Dew extends to energy drinks with Amp

By Published on .

Pepsi-Cola Co. is eyeing the introduction of a Mountain Dew energy drink tentatively called Amp, causing PepsiCo sibling-and Amp competitor-South Beach Beverage Co. to turn up the volume in a memo to distributors.

In an Aug. 21 memo sent to non-Pepsi distributors and obtained by Advertising Age, SoBe President-CEO John Bello warned Pepsi will put a "huge effort behind Amp when it is launched. ... Make no mistake, your energy drinks will be a target and that includes [SoBe's] Adrenaline Rush," he wrote. Adrenaline Rush is the country's No. 2 energy drink behind Red Bull.

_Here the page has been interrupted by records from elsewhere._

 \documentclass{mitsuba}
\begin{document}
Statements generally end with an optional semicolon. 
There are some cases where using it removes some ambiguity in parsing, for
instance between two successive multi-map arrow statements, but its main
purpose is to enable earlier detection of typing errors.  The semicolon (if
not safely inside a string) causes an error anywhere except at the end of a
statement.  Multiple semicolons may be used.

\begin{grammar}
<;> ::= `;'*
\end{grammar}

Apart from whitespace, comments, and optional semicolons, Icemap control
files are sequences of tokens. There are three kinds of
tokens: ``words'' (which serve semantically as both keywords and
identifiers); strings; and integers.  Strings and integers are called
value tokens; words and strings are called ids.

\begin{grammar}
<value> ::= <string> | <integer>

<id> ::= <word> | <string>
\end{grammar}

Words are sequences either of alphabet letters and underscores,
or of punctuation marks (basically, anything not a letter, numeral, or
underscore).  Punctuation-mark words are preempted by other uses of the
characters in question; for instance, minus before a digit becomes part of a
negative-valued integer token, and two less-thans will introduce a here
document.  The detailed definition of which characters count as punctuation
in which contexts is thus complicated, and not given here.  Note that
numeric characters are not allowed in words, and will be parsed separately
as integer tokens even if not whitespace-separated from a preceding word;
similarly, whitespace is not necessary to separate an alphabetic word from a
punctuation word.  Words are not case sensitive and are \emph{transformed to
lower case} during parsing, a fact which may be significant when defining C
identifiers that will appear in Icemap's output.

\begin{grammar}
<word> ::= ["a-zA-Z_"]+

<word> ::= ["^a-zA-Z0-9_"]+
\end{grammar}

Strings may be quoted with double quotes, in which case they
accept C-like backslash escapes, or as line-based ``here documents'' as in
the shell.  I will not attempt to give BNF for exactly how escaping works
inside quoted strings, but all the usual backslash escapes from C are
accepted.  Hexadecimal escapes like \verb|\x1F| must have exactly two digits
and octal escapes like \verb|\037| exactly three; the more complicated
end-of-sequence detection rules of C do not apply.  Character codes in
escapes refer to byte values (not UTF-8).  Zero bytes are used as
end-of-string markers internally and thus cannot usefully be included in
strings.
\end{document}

In an interview last week, Mr. Bello downplayed the memo, saying he welcomes a Mountain Dew entry because it will focus attention on the segment. The memo, he said, was intended to fire up distributors. "I think they can do a little better, and that's me telling them they can do better," he said. He then added: "If it doesn't say SoBe, it's a competitor."

He said in areas where Adrenaline Rush and Mountain Dew are distributed by the same wholesalers, they will be pushed with equal vigor. His concern, however, is in non-Pepsi areas. About 60% of SoBe volume runs through Pepsi distributors.

PepsiCo's Pepsi would not reveal timing or introduction plans for Amp, which was sampled during August's X Games in Philadelphia. A similar sampling strategy was used at the 2001 ESPN Winter X Games in Mount Snow, Vt., with Code Red, the Mountain Dew line extension which is on its way to being a huge success (AA, Aug. 27). Three months after the Februrary games, Code Red was on shelves.

It's believed that advertising for the energy drink will be handled by Mountain Dew agency and Omnicom Group shop BBDO Worldwide, New York.

Infused with herbs and pledges of vigor, energy drinks are one of the country's hottest beverage segments. Though small-less than 1% of the soft drink category-its growth and profit are enough to make the rest of the stagnant segment envious. "The energy drink category is small, dynamic and growing, and Mountain Dew is a powerful brand that appeals to young people. It's already been successfully line extended once with Code Red, and Mountain Dew as a platform for energy drinks makes perfect sense," said Beverage Digest Editor John Sicher.

Mountain Dew Marketing Director Cie Nicholson declined to comment on Amp but said the company always considers additions. "It certainly is a brand that is extendable if done correctly, if it reinforces the overall brand equity," she said.

Should Pepsi proceed with Amp, it will have plenty of company among heavy hitters trying to tap the niche.

Earlier this year, Cadbury Schweppes's Snapple Beverage Group rolled out Venom, and Coca-Cola Co. launched KMX. Brewer Anheuser-Busch Cos. last year unveiled 180.

The leading energy drinks accounted for about $40.5 million in sales for the 52 weeks ended July 15, 2001, according to Information Resources Inc. There are no comparable year-ago figures because of the top five-Red Bull, Adrenaline Rush, Hansen's, KMX and 180-only Red Bull North America's Red Bull and Hansen's were marketed last summer.

To help distinguish itself, Pepsi's SoBe is expanding from the category's slender cylindrical can to include an amber-colored glass bottle that looks like it would hold beer.